Copy out every line of the data exactly; do not include the images.

————————

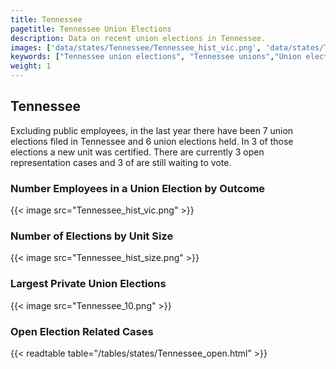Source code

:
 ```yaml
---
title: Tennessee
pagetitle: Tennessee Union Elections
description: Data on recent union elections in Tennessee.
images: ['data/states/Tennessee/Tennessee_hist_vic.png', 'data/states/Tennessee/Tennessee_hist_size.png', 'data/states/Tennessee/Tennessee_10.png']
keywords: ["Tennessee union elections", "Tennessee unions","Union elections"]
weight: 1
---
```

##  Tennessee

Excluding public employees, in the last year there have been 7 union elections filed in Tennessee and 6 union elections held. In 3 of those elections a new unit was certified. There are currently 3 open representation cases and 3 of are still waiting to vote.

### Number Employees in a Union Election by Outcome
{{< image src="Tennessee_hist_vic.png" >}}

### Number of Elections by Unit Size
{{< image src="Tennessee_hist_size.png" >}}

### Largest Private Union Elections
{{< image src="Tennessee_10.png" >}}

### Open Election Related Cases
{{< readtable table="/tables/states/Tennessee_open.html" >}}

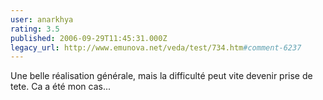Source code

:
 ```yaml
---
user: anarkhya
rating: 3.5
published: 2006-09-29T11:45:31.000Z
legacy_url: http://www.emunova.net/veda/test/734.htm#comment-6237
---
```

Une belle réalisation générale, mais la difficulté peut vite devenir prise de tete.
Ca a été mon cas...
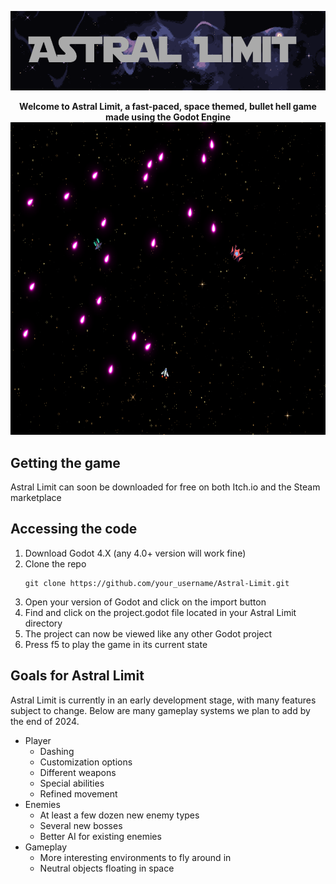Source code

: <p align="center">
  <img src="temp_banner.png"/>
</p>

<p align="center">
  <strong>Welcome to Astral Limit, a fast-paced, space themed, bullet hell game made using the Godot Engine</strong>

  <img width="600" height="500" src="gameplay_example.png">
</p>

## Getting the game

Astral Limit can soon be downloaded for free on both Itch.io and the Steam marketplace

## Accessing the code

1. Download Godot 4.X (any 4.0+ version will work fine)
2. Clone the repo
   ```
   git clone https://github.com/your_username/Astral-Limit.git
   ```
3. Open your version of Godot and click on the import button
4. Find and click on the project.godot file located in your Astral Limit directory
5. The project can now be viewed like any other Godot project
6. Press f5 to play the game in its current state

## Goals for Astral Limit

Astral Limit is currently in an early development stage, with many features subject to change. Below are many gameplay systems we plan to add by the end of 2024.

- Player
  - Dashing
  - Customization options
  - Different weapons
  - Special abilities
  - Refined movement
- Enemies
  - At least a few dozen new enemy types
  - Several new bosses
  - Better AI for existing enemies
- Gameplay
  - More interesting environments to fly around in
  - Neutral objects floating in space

————————

SOLUTION.
Source code

:
 ```yaml
---
title: Tennessee
pagetitle: Tennessee Union Elections
description: Data on recent union elections in Tennessee.
images: ['data/states/Tennessee/Tennessee_hist_vic.png', 'data/states/Tennessee/Tennessee_hist_size.png', 'data/states/Tennessee/Tennessee_10.png']
keywords: ["Tennessee union elections", "Tennessee unions","Union elections"]
weight: 1
---
```

##  Tennessee

Excluding public employees, in the last year there have been 7 union elections filed in Tennessee and 6 union elections held. In 3 of those elections a new unit was certified. There are currently 3 open representation cases and 3 of are still waiting to vote.

### Number Employees in a Union Election by Outcome
{{< image src="Tennessee_hist_vic.png" >}}

### Number of Elections by Unit Size
{{< image src="Tennessee_hist_size.png" >}}

### Largest Private Union Elections
{{< image src="Tennessee_10.png" >}}

### Open Election Related Cases
{{< readtable table="/tables/states/Tennessee_open.html" >}}

Source code

:
 ```yaml
---
user: anarkhya
rating: 3.5
published: 2006-09-29T11:45:31.000Z
legacy_url: http://www.emunova.net/veda/test/734.htm#comment-6237
---
```

Une belle réalisation générale, mais la difficulté peut vite devenir prise de tete.
Ca a été mon cas...
Source code

: <p align="center">
  <img src="temp_banner.png"/>
</p>

<p align="center">
  <strong>Welcome to Astral Limit, a fast-paced, space themed, bullet hell game made using the Godot Engine</strong>

  <img width="600" height="500" src="gameplay_example.png">
</p>

## Getting the game

Astral Limit can soon be downloaded for free on both Itch.io and the Steam marketplace

## Accessing the code

1. Download Godot 4.X (any 4.0+ version will work fine)
2. Clone the repo
   ```
   git clone https://github.com/your_username/Astral-Limit.git
   ```
3. Open your version of Godot and click on the import button
4. Find and click on the project.godot file located in your Astral Limit directory
5. The project can now be viewed like any other Godot project
6. Press f5 to play the game in its current state

## Goals for Astral Limit

Astral Limit is currently in an early development stage, with many features subject to change. Below are many gameplay systems we plan to add by the end of 2024.

- Player
  - Dashing
  - Customization options
  - Different weapons
  - Special abilities
  - Refined movement
- Enemies
  - At least a few dozen new enemy types
  - Several new bosses
  - Better AI for existing enemies
- Gameplay
  - More interesting environments to fly around in
  - Neutral objects floating in space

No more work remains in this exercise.